It needs heat and lots of working back and forth with a breaker bar and or good impact wrench. Where are you in the country, a few of us have magnetic induction heaters which we've found to be a massive help, still not easy but makes it possible, estimate 15-20 mins work to get it out even using heat.  I got the whole upright off my car and even hitting with well aimed blows a 14lb sledge hammer made no difference at which point I invested in the induction heater.  One other member used a press and said it took 5 tonnes to move it!

Basically the steel rod and the alloy casting corrode together. WD, Plus Gas etc often have little effect.  You need to cut the link end off the rod to expose the 17mm hex end so you can get on it properly.  When it does come out you get lots of fine off white powder which is the aluminium oxide that has built up in the bore of the hole.  Use lots of assembly compound (Coppaslip, AL1100 or similar) when you reassemble in case you need to get them off aging in a few years.

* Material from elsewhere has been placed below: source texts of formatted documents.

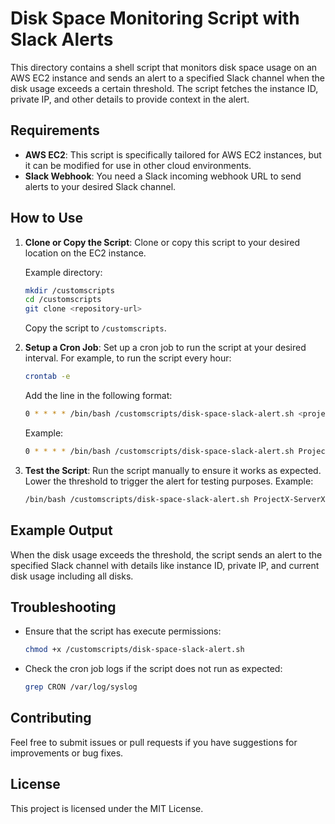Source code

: # Disk Space Monitoring Script with Slack Alerts

This directory contains a shell script that monitors disk space usage on an AWS EC2 instance and sends an alert to a specified Slack channel when the disk usage exceeds a certain threshold. The script fetches the instance ID, private IP, and other details to provide context in the alert.

## Requirements

- **AWS EC2**: This script is specifically tailored for AWS EC2 instances, but it can be modified for use in other cloud environments.
- **Slack Webhook**: You need a Slack incoming webhook URL to send alerts to your desired Slack channel.

## How to Use

1. **Clone or Copy the Script**: Clone or copy this script to your desired location on the EC2 instance.
   
   Example directory:
   ```bash
   mkdir /customscripts
   cd /customscripts
   git clone <repository-url>
   ```
   Copy the script to `/customscripts`.

2. **Setup a Cron Job**: Set up a cron job to run the script at your desired interval. For example, to run the script every hour:
   ```bash
   crontab -e
   ```
   Add the line in the following format:
   ```bash
   0 * * * * /bin/bash /customscripts/disk-space-slack-alert.sh <projectname-servername> <disk> <threshold> <slack-webhook>
   ```
   Example:
   ```bash
   0 * * * * /bin/bash /customscripts/disk-space-slack-alert.sh ProjectX-ServerX / 80 https://hooks.slack.com/services/XXXXXXXXXX/XXXXXXXXXX/XXXXXXXXXXXXXXXXXXXXXXXXXXXXXX
   ```

3. **Test the Script**: Run the script manually to ensure it works as expected. Lower the threshold to trigger the alert for testing purposes. Example: 
   ```bash
   /bin/bash /customscripts/disk-space-slack-alert.sh ProjectX-ServerX / 10 https://hooks.slack.com/services/XXXXXXXXXX/XXXXXXXXXX/XXXXXXXXXXXXXXXXXXXXXXXXXXXXXX
   ```

## Example Output

When the disk usage exceeds the threshold, the script sends an alert to the specified Slack channel with details like instance ID, private IP, and current disk usage including all disks.

## Troubleshooting

- Ensure that the script has execute permissions:
  ```bash
  chmod +x /customscripts/disk-space-slack-alert.sh
  ```
- Check the cron job logs if the script does not run as expected:
  ```bash
  grep CRON /var/log/syslog
  ```

## Contributing

Feel free to submit issues or pull requests if you have suggestions for improvements or bug fixes.

## License

This project is licensed under the MIT License.
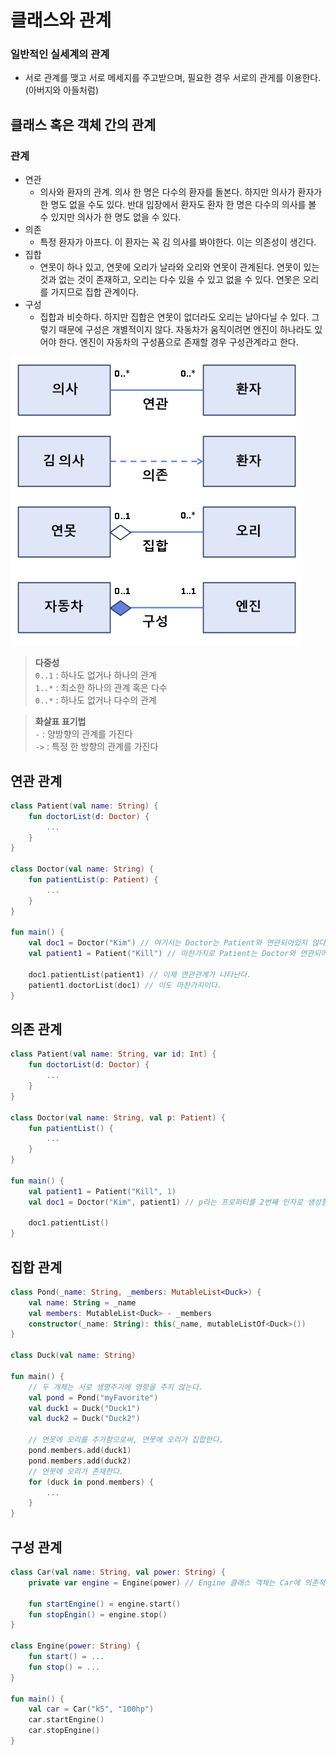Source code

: # 클래스와 관계
### 일반적인 실세계의 관계
- 서로 관계를 맺고 서로 메세지를 주고받으며, 필요한 경우 서로의 관게를 이용한다. (아버지와 아들처럼)
## 클래스 혹은 객체 간의 관계
### 관계
- 연관
    - 의사와 환자의 관계. 의사 한 명은 다수의 환자를 돌본다. 하지만 의사가 환자가 한 명도 없을 수도 있다. 반대 입장에서 환자도 환자 한 명은 다수의 의사를 볼 수 있지만 의사가 한 명도 없을 수 있다. 
- 의존
    - 특정 환자가 아프다. 이 환자는 꼭 김 의사를 봐야한다. 이는 의존성이 생긴다.
- 집합
    - 연못이 하나 있고, 연못에 오리가 날라와 오리와 연못이 관계된다. 연못이 있는 것과 없는 것이 존재하고, 오리는 다수 있을 수 있고 없을 수 있다. 연못은 오리를 가지므로 집합 관계이다.
- 구성 
    - 집합과 비슷하다. 하지만 집합은 연못이 없더라도 오리는 날아다닐 수 있다. 그렇기 때문에 구성은 개별적이지 않다. 자동차가 움직이려면 엔진이 하나라도 있어야 한다. 엔진이 자동차의 구성품으로 존재할 경우 구성관계라고 한다.

![Alt text](/참조/관계.png)



> **다중성**   
`0..1` : 하나도 없거나 하나의 관계   
`1..*` : 최소한 하나의 관계 혹은 다수   
`0..*` : 하나도 없거나 다수의 관계

> **화살표 표기법**   
`-` : 양방향의 관계를 가진다    
`->` : 특정 한 방향의 관계를 가진다   

## 연관 관계
```kotlin
class Patient(val name: String) {
    fun doctorList(d: Doctor) {
        ...
    }
}

class Doctor(val name: String) {
    fun patientList(p: Patient) {
        ...
    }
}

fun main() {
    val doc1 = Doctor("Kim") // 여기서는 Doctor는 Patient와 연관되어있지 않다.
    val patient1 = Patient("Kill") // 마찬가지로 Patient는 Doctor와 연관되어있지 않다.

    doc1.patientList(patient1) // 이제 연관관계가 나타난다.
    patient1.doctorList(doc1) // 이도 마찬가지이다.
}
```
## 의존 관계
```KOTLIN
class Patient(val name: String, var id: Int) {
    fun doctorList(d: Doctor) {
        ...
    }
}

class Doctor(val name: String, val p: Patient) {
    fun patientList() {
        ...
    }
}

fun main() {
    val patient1 = Patient("Kill", 1) 
    val doc1 = Doctor("Kim", patient1) // p라는 프로퍼티를 2번째 인자로 생성함으로써 Doctor는 Patient의 의존관계를 가지게 된다.

    doc1.patientList() 
}
```
## 집합 관계
```kotlin
class Pond(_name: String, _members: MutableList<Duck>) {
    val name: String = _name
    val members: MutableList<Duck> - _members
    constructor(_name: String): this(_name, mutableListOf<Duck>())
}

class Duck(val name: String)

fun main() {
    // 두 개체는 서로 생명주기에 영향을 주지 않는다.
    val pond = Pond("myFavorite")
    val duck1 = Duck("Duck1")
    val duck2 = Duck("Duck2")

    // 연못에 오리를 추가함으로써, 연못에 오리가 집합한다.
    pond.members.add(duck1)
    pond.members.add(duck2)
    // 연못에 오리가 존재한다.
    for (duck in pond.members) {
        ...
    }
}
```
## 구성 관계
```kotlin
class Car(val name: String, val power: String) {
    private var engine = Engine(power) // Engine 클래스 객체는 Car에 의존적

    fun startEngine() = engine.start()
    fun stopEngin() = engine.stop()
}

class Engine(power: String) {
    fun start() = ...
    fun stop() = ...
}

fun main() {
    val car = Car("k5", "100hp")
    car.startEngine()
    car.stopEngine()
}
```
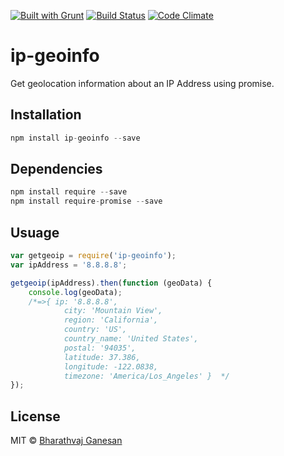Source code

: [![Built with Grunt](https://cdn.gruntjs.com/builtwith.svg)](https://gruntjs.com/)
[![Build Status](https://travis-ci.org/bharathvaj1995/array-random-shuffle.svg?branch=master)](https://travis-ci.org/bharathvaj1995/ip-geoinfo) 
[![Code Climate](https://codeclimate.com/github/codeclimate/codeclimate/badges/gpa.svg)](https://codeclimate.com/github/codeclimate/codeclimate)

# ip-geoinfo    

Get geolocation information about an IP Address using promise.

## Installation
```javascript
npm install ip-geoinfo --save
```
## Dependencies
```javascript
npm install require --save
npm install require-promise --save
```
## Usuage
```javascript
var getgeoip = require('ip-geoinfo');
var ipAddress = '8.8.8.8';

getgeoip(ipAddress).then(function (geoData) {
    console.log(geoData);
    /*=>{ ip: '8.8.8.8',
            city: 'Mountain View',
            region: 'California',
            country: 'US',
            country_name: 'United States',
            postal: '94035',
            latitude: 37.386,
            longitude: -122.0838,
            timezone: 'America/Los_Angeles' }  */
});

```
## License

MIT © [Bharathvaj Ganesan](https://github.com/bharathvaj1995)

Thanks for this, my weedy little heat gun certainly isn’t going to cut the mustard!  Shame because the L/H one just took a few taps with a drift.  My drift now resembles a banana after attempts on the R/H one!  I can see the corrosion so figured that was the problem, and was just about to try and cut the old link off to try and get a socket on it.  I’m working on axle stands in a singe garage so space for leverage is limited.

I’m near Wimborne in Dorset, technically Bournemouth so went in to tier 4 this am :o( but I shall research induction heaters over my coffee, thanks!

MoT notification just came through for 27th Jan, this was my one “to do” before then but I can’t spend four weeks on it!!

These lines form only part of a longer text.